Constructive Meeting With Commissioner On Sheep EID And Laying Hens

15 November 2011
Alyn Smith MEP, Scottish full member of the European Parliament's Agriculture and Rural Development Committee, has today taken part in a cross-party cross-national delegation of MEPs in a meeting on sheep EID and the laying hens directive with the European Commissioner for Health and Consumer Policy John Dalli.
14 MEPs from Scotland, Wales, Northern Ireland, England, Ireland, Germany and the Netherlands raised concerns on the practicalities of the EID directive in their countries.

In a frank and wide-ranging discussion, the Commissioner spoke positively of the need for a full review of the legislation on sheep EID with a focus on ensuring that it is implemented proportionately and flexibly. Mr Dalli also emphasised his determination to implement the ban on battery cages without derogations, while ensuring enough flexibility so that 50m hens are not killed on the 1st of January.  He reported to the MEPs that some progress has been made on eggs, with an "entente" reached in the Standing Committee on the Food Chain and Animal Health to prevent illegal eggs from crossing borders, and only used for processed products.

Alyn said:
"I promised the sheep sector in Scotland and Scotland's rural communities that I would remain vigilant as this rolls forward, and indeed I am.

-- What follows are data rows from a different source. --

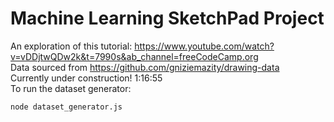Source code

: # Machine Learning SketchPad Project

An exploration of this tutorial: https://www.youtube.com/watch?v=vDDjtwQDw2k&t=7990s&ab_channel=freeCodeCamp.org
</br>
Data sourced from https://github.com/gniziemazity/drawing-data
</br>
Currently under construction!
1:16:55
</br>
To run the dataset generator:

```
node dataset_generator.js
```
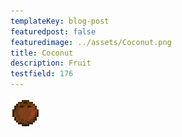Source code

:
 ```yaml
---
templateKey: blog-post
featuredpost: false
featuredimage: ../assets/Coconut.png
title: Coconut
description: Fruit
testfield: 176
---
```

![Coconut](../assets/Coconut.png)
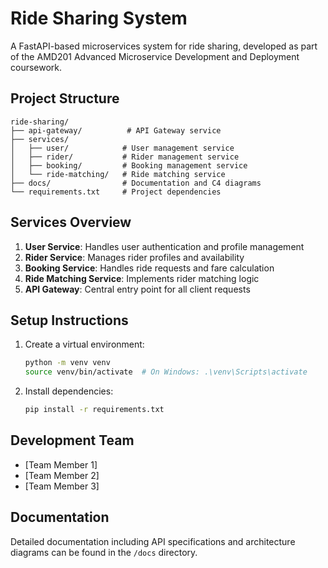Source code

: # Ride Sharing System

A FastAPI-based microservices system for ride sharing, developed as part of the AMD201 Advanced Microservice Development and Deployment coursework.

## Project Structure

```
ride-sharing/
├── api-gateway/          # API Gateway service
├── services/            
│   ├── user/            # User management service
│   ├── rider/           # Rider management service
│   ├── booking/         # Booking management service
│   └── ride-matching/   # Ride matching service
├── docs/                # Documentation and C4 diagrams
└── requirements.txt     # Project dependencies
```

## Services Overview

1. **User Service**: Handles user authentication and profile management
2. **Rider Service**: Manages rider profiles and availability
3. **Booking Service**: Handles ride requests and fare calculation
4. **Ride Matching Service**: Implements rider matching logic
5. **API Gateway**: Central entry point for all client requests

## Setup Instructions

1. Create a virtual environment:
   ```bash
   python -m venv venv
   source venv/bin/activate  # On Windows: .\venv\Scripts\activate
   ```

2. Install dependencies:
   ```bash
   pip install -r requirements.txt
   ```

## Development Team

- [Team Member 1]
- [Team Member 2]
- [Team Member 3]

## Documentation

Detailed documentation including API specifications and architecture diagrams can be found in the `/docs` directory. 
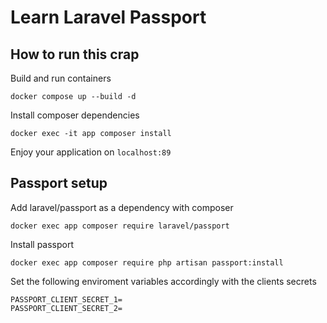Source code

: # Learn Laravel Passport

## How to run this crap

Build and run containers

```
docker compose up --build -d
```

Install composer dependencies

```
docker exec -it app composer install
```

Enjoy your application on `localhost:89`

## Passport setup

Add laravel/passport as a dependency with composer

```
docker exec app composer require laravel/passport
```

Install passport

```
docker exec app composer require php artisan passport:install
```

Set the following enviroment variables accordingly with the clients secrets

```
PASSPORT_CLIENT_SECRET_1=
PASSPORT_CLIENT_SECRET_2=
```
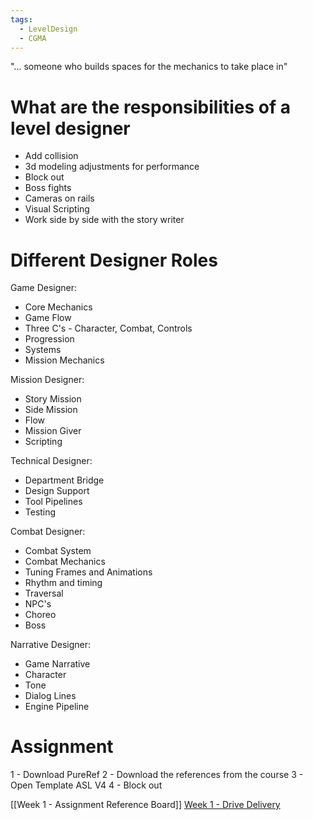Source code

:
 ```yaml
---
tags:
  - LevelDesign
  - CGMA
---
```


"... someone who builds spaces for the mechanics to take place in"

# What are the responsibilities of a level designer

- Add collision
- 3d modeling adjustments for performance
- Block out
- Boss fights
- Cameras on rails
- Visual Scripting
- Work side by side with the story writer

# Different Designer Roles

Game Designer:
- Core Mechanics
- Game Flow
- Three C's - Character, Combat, Controls
- Progression
- Systems
- Mission Mechanics

Mission Designer:
- Story Mission
- Side Mission
- Flow
- Mission Giver
- Scripting

Technical Designer:
- Department Bridge
- Design Support
- Tool Pipelines
- Testing

Combat Designer:
- Combat System
- Combat Mechanics
- Tuning Frames and Animations
- Rhythm and timing
- Traversal
- NPC's
- Choreo
- Boss

Narrative Designer:
- Game Narrative
- Character
- Tone
- Dialog Lines
- Engine Pipeline

# Assignment

1 - Download PureRef
2 - Download the references from the course
3 - Open Template ASL V4
4 - Block out

[[Week 1 - Assignment Reference Board]]
[Week 1 - Drive Delivery]()
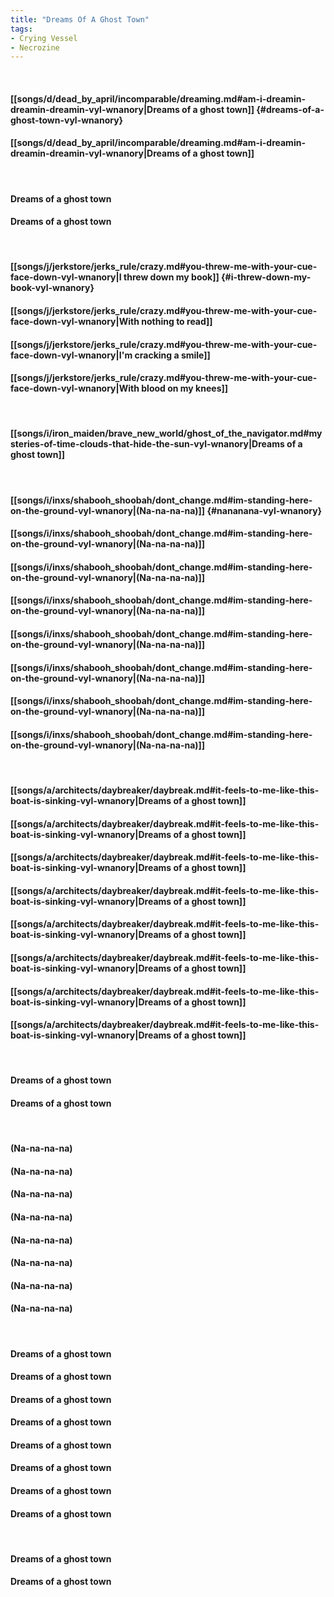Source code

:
 ```yaml
---
title: "Dreams Of A Ghost Town"
tags:
- Crying Vessel
- Necrozine
---
```

&nbsp;
#### [[songs/d/dead_by_april/incomparable/dreaming.md#am-i-dreamin-dreamin-dreamin-vyl-wnanory|Dreams of a ghost town]] {#dreams-of-a-ghost-town-vyl-wnanory}
#### [[songs/d/dead_by_april/incomparable/dreaming.md#am-i-dreamin-dreamin-dreamin-vyl-wnanory|Dreams of a ghost town]]
&nbsp;
#### Dreams of a ghost town
#### Dreams of a ghost town
&nbsp;
#### [[songs/j/jerkstore/jerks_rule/crazy.md#you-threw-me-with-your-cue-face-down-vyl-wnanory|I threw down my book]] {#i-threw-down-my-book-vyl-wnanory}
#### [[songs/j/jerkstore/jerks_rule/crazy.md#you-threw-me-with-your-cue-face-down-vyl-wnanory|With nothing to read]]
#### [[songs/j/jerkstore/jerks_rule/crazy.md#you-threw-me-with-your-cue-face-down-vyl-wnanory|I'm cracking a smile]]
#### [[songs/j/jerkstore/jerks_rule/crazy.md#you-threw-me-with-your-cue-face-down-vyl-wnanory|With blood on my knees]]
&nbsp;
#### [[songs/i/iron_maiden/brave_new_world/ghost_of_the_navigator.md#mysteries-of-time-clouds-that-hide-the-sun-vyl-wnanory|Dreams of a ghost town]]
&nbsp;
#### [[songs/i/inxs/shabooh_shoobah/dont_change.md#im-standing-here-on-the-ground-vyl-wnanory|(Na-na-na-na)]] {#nananana-vyl-wnanory}
#### [[songs/i/inxs/shabooh_shoobah/dont_change.md#im-standing-here-on-the-ground-vyl-wnanory|(Na-na-na-na)]]
#### [[songs/i/inxs/shabooh_shoobah/dont_change.md#im-standing-here-on-the-ground-vyl-wnanory|(Na-na-na-na)]]
#### [[songs/i/inxs/shabooh_shoobah/dont_change.md#im-standing-here-on-the-ground-vyl-wnanory|(Na-na-na-na)]]
#### [[songs/i/inxs/shabooh_shoobah/dont_change.md#im-standing-here-on-the-ground-vyl-wnanory|(Na-na-na-na)]]
#### [[songs/i/inxs/shabooh_shoobah/dont_change.md#im-standing-here-on-the-ground-vyl-wnanory|(Na-na-na-na)]]
#### [[songs/i/inxs/shabooh_shoobah/dont_change.md#im-standing-here-on-the-ground-vyl-wnanory|(Na-na-na-na)]]
#### [[songs/i/inxs/shabooh_shoobah/dont_change.md#im-standing-here-on-the-ground-vyl-wnanory|(Na-na-na-na)]]
&nbsp;
#### [[songs/a/architects/daybreaker/daybreak.md#it-feels-to-me-like-this-boat-is-sinking-vyl-wnanory|Dreams of a ghost town]]
#### [[songs/a/architects/daybreaker/daybreak.md#it-feels-to-me-like-this-boat-is-sinking-vyl-wnanory|Dreams of a ghost town]]
#### [[songs/a/architects/daybreaker/daybreak.md#it-feels-to-me-like-this-boat-is-sinking-vyl-wnanory|Dreams of a ghost town]]
#### [[songs/a/architects/daybreaker/daybreak.md#it-feels-to-me-like-this-boat-is-sinking-vyl-wnanory|Dreams of a ghost town]]
#### [[songs/a/architects/daybreaker/daybreak.md#it-feels-to-me-like-this-boat-is-sinking-vyl-wnanory|Dreams of a ghost town]]
#### [[songs/a/architects/daybreaker/daybreak.md#it-feels-to-me-like-this-boat-is-sinking-vyl-wnanory|Dreams of a ghost town]]
#### [[songs/a/architects/daybreaker/daybreak.md#it-feels-to-me-like-this-boat-is-sinking-vyl-wnanory|Dreams of a ghost town]]
#### [[songs/a/architects/daybreaker/daybreak.md#it-feels-to-me-like-this-boat-is-sinking-vyl-wnanory|Dreams of a ghost town]]
&nbsp;
#### Dreams of a ghost town
#### Dreams of a ghost town
&nbsp;
#### (Na-na-na-na)
#### (Na-na-na-na)
#### (Na-na-na-na)
#### (Na-na-na-na)
#### (Na-na-na-na)
#### (Na-na-na-na)
#### (Na-na-na-na)
#### (Na-na-na-na)
&nbsp;
#### Dreams of a ghost town
#### Dreams of a ghost town
#### Dreams of a ghost town
#### Dreams of a ghost town
#### Dreams of a ghost town
#### Dreams of a ghost town
#### Dreams of a ghost town
#### Dreams of a ghost town
&nbsp;
#### Dreams of a ghost town
#### Dreams of a ghost town
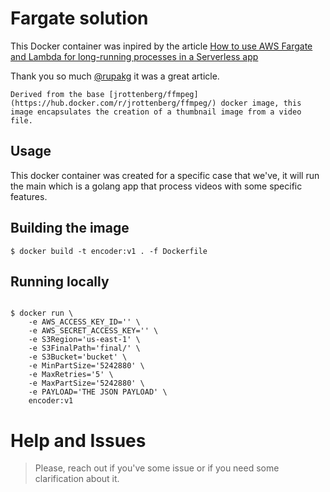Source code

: # Fargate solution

This Docker container was inpired by the article [How to use AWS Fargate and Lambda for long-running processes in a Serverless app](https://serverless.com/blog/serverless-application-for-long-running-process-fargate-lambda/) 



Thank you so much [@rupakg](https://github.com/rupakg) it was a great article.

    Derived from the base [jrottenberg/ffmpeg](https://hub.docker.com/r/jrottenberg/ffmpeg/) docker image, this image encapsulates the creation of a thumbnail image from a video file.

## Usage
This docker container was created for a specific case that we've, it will run the main which is a golang app that process videos with some specific features.


## Building the image
```$ docker build -t encoder:v1 . -f Dockerfile```


## Running locally 

<pre><code>
$ docker run \
    -e AWS_ACCESS_KEY_ID='' \
    -e AWS_SECRET_ACCESS_KEY='' \
    -e S3Region='us-east-1' \
    -e S3FinalPath='final/' \
    -e S3Bucket='bucket' \
    -e MinPartSize='5242880' \
    -e MaxRetries='5' \
    -e MaxPartSize='5242880' \
    -e PAYLOAD='THE JSON PAYLOAD' \
    encoder:v1
</code></pre>



# Help and Issues

> Please, reach out if you've some issue or if you need some clarification about it.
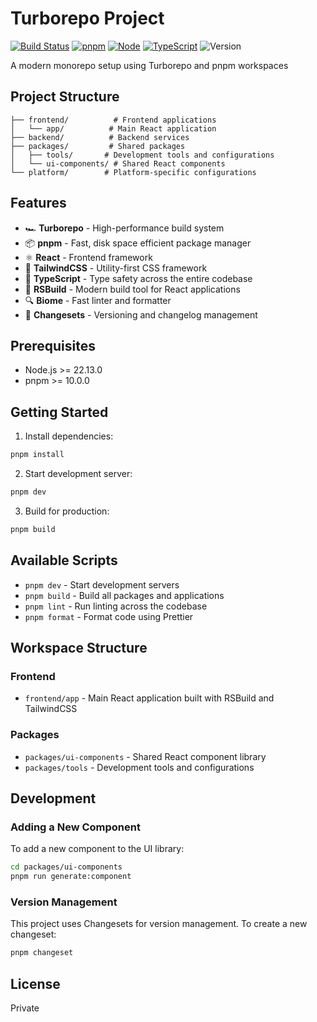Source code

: # Turborepo Project

[![Build Status](https://github.com/andressomadossi/monorepo/actions/workflows/ci.yml/badge.svg)](https://github.com/andressomadossi/monorepo/actions/workflows/ci.yml)
[![pnpm](https://img.shields.io/badge/pnpm-10.0.0-orange.svg)](https://pnpm.io)
[![Node](https://img.shields.io/badge/node-%3E%3D22.13.0-brightgreen.svg)](https://nodejs.org)
[![TypeScript](https://img.shields.io/badge/TypeScript-5.7.3-blue.svg)](https://www.typescriptlang.org/)
![Version](https://img.shields.io/github/v/release/username/repo)

A modern monorepo setup using Turborepo and pnpm workspaces

## Project Structure

```
├── frontend/          # Frontend applications
│   └── app/          # Main React application
├── backend/          # Backend services
├── packages/         # Shared packages
│   ├── tools/       # Development tools and configurations
│   └── ui-components/ # Shared React components
└── platform/        # Platform-specific configurations
```

## Features

- 🏎️ **Turborepo** - High-performance build system
- 📦 **pnpm** - Fast, disk space efficient package manager
- ⚛️ **React** - Frontend framework
- 🎨 **TailwindCSS** - Utility-first CSS framework
- 🔧 **TypeScript** - Type safety across the entire codebase
- 📱 **RSBuild** - Modern build tool for React applications
- 🔍 **Biome** - Fast linter and formatter
- 🔄 **Changesets** - Versioning and changelog management

## Prerequisites

- Node.js >= 22.13.0
- pnpm >= 10.0.0

## Getting Started

1. Install dependencies:
```bash
pnpm install
```

2. Start development server:
```bash
pnpm dev
```

3. Build for production:
```bash
pnpm build
```

## Available Scripts

- `pnpm dev` - Start development servers
- `pnpm build` - Build all packages and applications
- `pnpm lint` - Run linting across the codebase
- `pnpm format` - Format code using Prettier

## Workspace Structure

### Frontend

- `frontend/app` - Main React application built with RSBuild and TailwindCSS

### Packages

- `packages/ui-components` - Shared React component library
- `packages/tools` - Development tools and configurations

## Development

### Adding a New Component

To add a new component to the UI library:

```bash
cd packages/ui-components
pnpm run generate:component
```

### Version Management

This project uses Changesets for version management. To create a new changeset:

```bash
pnpm changeset
```

## License

Private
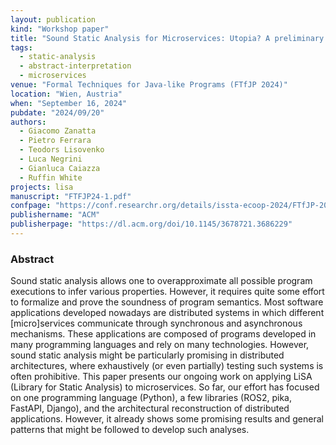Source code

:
 ```yaml
---
layout: publication
kind: "Workshop paper"
title: "Sound Static Analysis for Microservices: Utopia? A preliminary experience with LiSA"
tags:
  - static-analysis
  - abstract-interpretation
  - microservices
venue: "Formal Techniques for Java-like Programs (FTfJP 2024)"
location: "Wien, Austria"
when: "September 16, 2024"
pubdate: "2024/09/20"
authors:
  - Giacomo Zanatta
  - Pietro Ferrara
  - Teodors Lisovenko
  - Luca Negrini
  - Gianluca Caiazza
  - Ruffin White
projects: lisa
manuscript: "FTFJP24-1.pdf"
confpage: "https://conf.researchr.org/details/issta-ecoop-2024/FTfJP-2024-papers/7/Sound-Static-Analysis-for-Microservices-Utopia-A-preliminary-experience-with-LiSA"
publishername: "ACM"
publisherpage: "https://dl.acm.org/doi/10.1145/3678721.3686229"
---
```


### Abstract

Sound static analysis allows one to overapproximate all possible program executions to infer various properties. However, it requires quite some effort to formalize and prove the soundness of program semantics. Most software applications developed nowadays are distributed systems in which different \[micro\]services communicate through synchronous and asynchronous mechanisms. These applications are composed of programs developed in many programming languages and rely on many technologies. However, sound static analysis might be particularly promising in distributed architectures, where exhaustively (or even partially) testing such systems is often prohibitive. This paper presents our ongoing work on applying LiSA (Library for Static Analysis) to microservices. So far, our effort has focused on one programming language (Python), a few libraries (ROS2, pika, FastAPI, Django), and the architectural reconstruction of distributed applications. However, it already shows some promising results and general patterns that might be followed to develop such analyses.
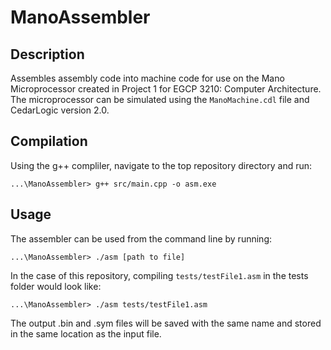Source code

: # ManoAssembler

## Description
Assembles assembly code into machine code for use on the Mano Microprocessor created in Project 1 for EGCP 3210: Computer Architecture. The microprocessor can be simulated using the `ManoMachine.cdl` file and CedarLogic version 2.0.

## Compilation
Using the g++ compliler, navigate to the top repository directory and run:
```
...\ManoAssembler> g++ src/main.cpp -o asm.exe
```

## Usage
The assembler can be used from the command line by running:
```
...\ManoAssembler> ./asm [path to file]
```
In the case of this repository, compiling `tests/testFile1.asm` in the tests folder would look like:
```
...\ManoAssembler> ./asm tests/testFile1.asm
```
The output .bin and .sym files will be saved with the same name and stored in the same location as the input file.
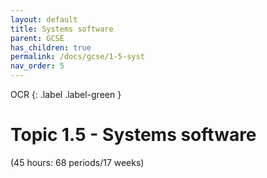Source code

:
 ```yaml
---
layout: default
title: Systems software
parent: GCSE
has_children: true
permalink: /docs/gcse/1-5-syst
nav_order: 5
---
```

OCR
{: .label .label-green }

# Topic 1.5 - Systems software

(45 hours: 68 periods/17 weeks)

"Today was a useful and constructive meeting, and I can understand the Commissioner's dilemma on both sheep EID and laying hens. On the one hand, the law is the law and has to be implemented as such - any other approach is unfair to those producers who have made the effort to comply and risks undermining our goals on health and animal welfare. On the other hand, the reality of the practicalities of implementation must be faced, and certain provisions which look good on paper just don't work in practice: such as the technology for reading electronic tags, or the responsibility of killing 50m hens in illegal cages, which is simply unconscionable in a hungry world. By the same token, to allow this illegal product to undermine those producers who have invested in higher animal welfare would be the worst sort of moral hazard.

"I think we've a good chance of making progress. We had 14 MEPs, from different political groups and different countries, laying out the concerns we have regarding readability of technology, proportionate cross compliance penalties, sheep welfare concerns, the danger of tag loss and the need to postpone the date on which all old sheep should be tagged. This reinforced the message that the Parliament still has its concerns on EID and it should strengthen the Commissioner's hand for reform. He seems quite keen on a full review of the implementation of the legislation, which is a positive, and took on board my point about how the Commission can act as a platform for exchange of best practice in terms of what works and what doesn't across Europe, all the while stressing the need for a pragmatic approach.

"The next step is the Standing Committee on the Food Chain and Animal Health. It's there that these decisions are made, and we need to be persuading our governments to be pushing for a review through this forum. That's where I will be focusing my efforts. We'll also be keeping up the pressure within the Parliament through a oral question."